First, they sequenced RNA from 238 samples of the left ventricles of human heart transplant donors and recipients, to check for transcripts that might be expressed in damaged hearts but not in healthy ones. They found several, the most promising of which codes for fibroblast activation protein (FAP). FAP is a well-studied protein that has also been considered a target for some cancer therapies.
Next, the team infused mice with angiotensin II and phenylephrine, a combination that causes fibrosis, for 28 days. One week later, and then again at two weeks, they treated seven of the mice with CAR T cells engineered to recognize FAP. After four weeks, the treated mice showed significantly less fibrosis than the untreated mice. At eight weeks, five of the seven treated mice had almost no fibrosis left at all. The untreated mice still had widespread fibrosis.

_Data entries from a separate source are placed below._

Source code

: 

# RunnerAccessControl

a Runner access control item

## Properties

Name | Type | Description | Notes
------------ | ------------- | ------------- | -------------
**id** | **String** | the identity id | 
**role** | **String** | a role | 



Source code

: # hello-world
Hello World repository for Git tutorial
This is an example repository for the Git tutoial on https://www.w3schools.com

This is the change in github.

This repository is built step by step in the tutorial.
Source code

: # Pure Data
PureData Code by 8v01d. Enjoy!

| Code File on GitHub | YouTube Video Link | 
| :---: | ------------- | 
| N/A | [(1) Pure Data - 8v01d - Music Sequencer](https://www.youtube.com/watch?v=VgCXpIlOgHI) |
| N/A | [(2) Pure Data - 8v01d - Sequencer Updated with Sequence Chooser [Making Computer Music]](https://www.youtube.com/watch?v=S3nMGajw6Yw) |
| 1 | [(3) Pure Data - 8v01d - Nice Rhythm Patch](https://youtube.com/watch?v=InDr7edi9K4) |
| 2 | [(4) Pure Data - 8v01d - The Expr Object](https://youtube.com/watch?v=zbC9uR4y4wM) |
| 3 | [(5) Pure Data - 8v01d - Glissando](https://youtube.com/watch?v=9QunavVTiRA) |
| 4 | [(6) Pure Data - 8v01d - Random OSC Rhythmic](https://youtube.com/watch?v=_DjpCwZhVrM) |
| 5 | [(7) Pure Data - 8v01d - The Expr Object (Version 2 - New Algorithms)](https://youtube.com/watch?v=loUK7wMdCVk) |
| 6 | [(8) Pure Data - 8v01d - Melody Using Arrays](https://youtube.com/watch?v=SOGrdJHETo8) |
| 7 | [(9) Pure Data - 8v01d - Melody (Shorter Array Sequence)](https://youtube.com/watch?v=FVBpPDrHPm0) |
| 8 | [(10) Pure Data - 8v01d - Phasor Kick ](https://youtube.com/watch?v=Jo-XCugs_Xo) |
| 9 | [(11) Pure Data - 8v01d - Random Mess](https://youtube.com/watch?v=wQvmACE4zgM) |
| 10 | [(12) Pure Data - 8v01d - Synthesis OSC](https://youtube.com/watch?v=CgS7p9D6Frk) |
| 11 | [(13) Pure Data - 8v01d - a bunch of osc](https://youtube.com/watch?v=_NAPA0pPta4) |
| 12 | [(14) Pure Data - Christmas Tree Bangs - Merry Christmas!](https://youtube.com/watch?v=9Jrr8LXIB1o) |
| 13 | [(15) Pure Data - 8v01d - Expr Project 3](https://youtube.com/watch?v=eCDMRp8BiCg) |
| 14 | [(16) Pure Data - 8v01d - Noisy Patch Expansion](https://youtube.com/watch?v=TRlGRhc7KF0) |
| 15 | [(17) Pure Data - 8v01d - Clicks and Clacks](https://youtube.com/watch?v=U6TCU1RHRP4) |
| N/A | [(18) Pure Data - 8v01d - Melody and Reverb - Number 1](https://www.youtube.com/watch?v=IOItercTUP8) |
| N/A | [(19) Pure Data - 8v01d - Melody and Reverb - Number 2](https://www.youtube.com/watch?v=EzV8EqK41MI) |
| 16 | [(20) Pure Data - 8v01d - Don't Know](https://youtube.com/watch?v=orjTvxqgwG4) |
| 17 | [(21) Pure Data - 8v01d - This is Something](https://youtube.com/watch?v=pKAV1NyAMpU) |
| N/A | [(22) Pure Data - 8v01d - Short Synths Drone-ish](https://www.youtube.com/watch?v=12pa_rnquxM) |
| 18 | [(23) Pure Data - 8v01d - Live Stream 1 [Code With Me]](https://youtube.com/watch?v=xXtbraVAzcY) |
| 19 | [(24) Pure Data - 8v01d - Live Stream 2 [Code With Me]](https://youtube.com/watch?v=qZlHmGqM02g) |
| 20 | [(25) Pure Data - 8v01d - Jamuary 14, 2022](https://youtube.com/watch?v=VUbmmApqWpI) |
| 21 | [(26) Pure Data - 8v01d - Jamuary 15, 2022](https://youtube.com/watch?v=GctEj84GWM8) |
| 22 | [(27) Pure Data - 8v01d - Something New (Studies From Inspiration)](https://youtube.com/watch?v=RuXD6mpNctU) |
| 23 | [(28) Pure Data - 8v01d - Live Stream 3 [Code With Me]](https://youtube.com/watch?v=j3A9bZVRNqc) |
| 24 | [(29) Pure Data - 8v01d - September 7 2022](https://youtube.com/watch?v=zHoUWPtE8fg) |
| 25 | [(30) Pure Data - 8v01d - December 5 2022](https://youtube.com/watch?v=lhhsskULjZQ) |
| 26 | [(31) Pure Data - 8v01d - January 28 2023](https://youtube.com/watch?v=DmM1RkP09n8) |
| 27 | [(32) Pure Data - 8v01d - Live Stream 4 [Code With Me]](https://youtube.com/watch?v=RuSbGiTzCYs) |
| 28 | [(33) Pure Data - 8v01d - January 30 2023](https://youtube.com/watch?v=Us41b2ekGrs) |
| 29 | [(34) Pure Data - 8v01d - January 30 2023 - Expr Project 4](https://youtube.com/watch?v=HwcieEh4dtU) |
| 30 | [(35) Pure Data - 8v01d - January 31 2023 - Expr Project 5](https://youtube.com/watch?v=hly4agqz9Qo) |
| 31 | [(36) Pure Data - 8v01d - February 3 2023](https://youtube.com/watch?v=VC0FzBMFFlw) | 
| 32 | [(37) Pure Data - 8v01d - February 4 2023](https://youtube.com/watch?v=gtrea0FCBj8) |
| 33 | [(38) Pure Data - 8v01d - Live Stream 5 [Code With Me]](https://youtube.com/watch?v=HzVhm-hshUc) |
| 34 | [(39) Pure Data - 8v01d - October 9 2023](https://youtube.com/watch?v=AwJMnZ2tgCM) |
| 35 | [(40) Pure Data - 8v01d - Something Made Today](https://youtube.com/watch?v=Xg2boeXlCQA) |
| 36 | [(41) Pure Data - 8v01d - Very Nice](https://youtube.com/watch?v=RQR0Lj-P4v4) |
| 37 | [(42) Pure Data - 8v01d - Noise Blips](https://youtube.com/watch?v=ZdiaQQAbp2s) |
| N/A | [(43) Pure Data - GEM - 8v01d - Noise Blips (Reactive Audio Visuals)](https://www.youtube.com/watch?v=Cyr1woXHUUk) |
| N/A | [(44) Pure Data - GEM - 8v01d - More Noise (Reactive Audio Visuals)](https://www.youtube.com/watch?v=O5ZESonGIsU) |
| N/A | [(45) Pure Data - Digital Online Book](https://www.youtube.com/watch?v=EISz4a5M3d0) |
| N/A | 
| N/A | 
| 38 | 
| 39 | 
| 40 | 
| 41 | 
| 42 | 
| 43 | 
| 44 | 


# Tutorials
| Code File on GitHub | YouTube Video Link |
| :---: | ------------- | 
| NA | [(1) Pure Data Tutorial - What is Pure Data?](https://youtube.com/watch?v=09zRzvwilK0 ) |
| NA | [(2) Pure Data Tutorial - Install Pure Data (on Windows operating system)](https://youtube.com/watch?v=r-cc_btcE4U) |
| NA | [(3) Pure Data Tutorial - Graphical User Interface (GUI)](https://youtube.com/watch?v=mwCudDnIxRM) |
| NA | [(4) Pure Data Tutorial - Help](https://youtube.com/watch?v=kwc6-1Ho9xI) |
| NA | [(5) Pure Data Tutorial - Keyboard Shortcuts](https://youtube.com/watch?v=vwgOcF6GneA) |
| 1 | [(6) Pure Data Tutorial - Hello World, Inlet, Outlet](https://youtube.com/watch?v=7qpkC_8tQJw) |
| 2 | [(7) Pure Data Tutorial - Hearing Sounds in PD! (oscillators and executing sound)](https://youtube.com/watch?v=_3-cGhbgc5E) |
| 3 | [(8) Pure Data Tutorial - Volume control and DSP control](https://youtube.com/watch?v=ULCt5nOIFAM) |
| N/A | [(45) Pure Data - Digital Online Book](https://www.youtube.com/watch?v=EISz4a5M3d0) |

The hearts of mice that had been treated also recovered some of their systolic and diastolic function.
Despite his enthusiasm, Epstein cautions that there’s still a long way to go. “We’re well aware of the significant amount of work that will still be required to prove that this could be useful to people,” he says. But the team does have one advantage: a CAR T cell therapy designed to attack FAP has already been developed and tested for safety in some humans to treat cancer. That’ll help the treatment move through tests for safety quickly.
The study is the “first to demonstrate efficacy of Car T-cell therapy in a pre-clinical model of cardiac fibrosis and dysfunction,” says Timothy McKinsey, the director of the Consortium for Fibrosis Research & Translation at the University of Colorado Anschutz Medical Campus, in an email. “Most of us are focused on developing anti-fibrotic small molecule drugs, but adoptive cell therapy could be a game-changer.”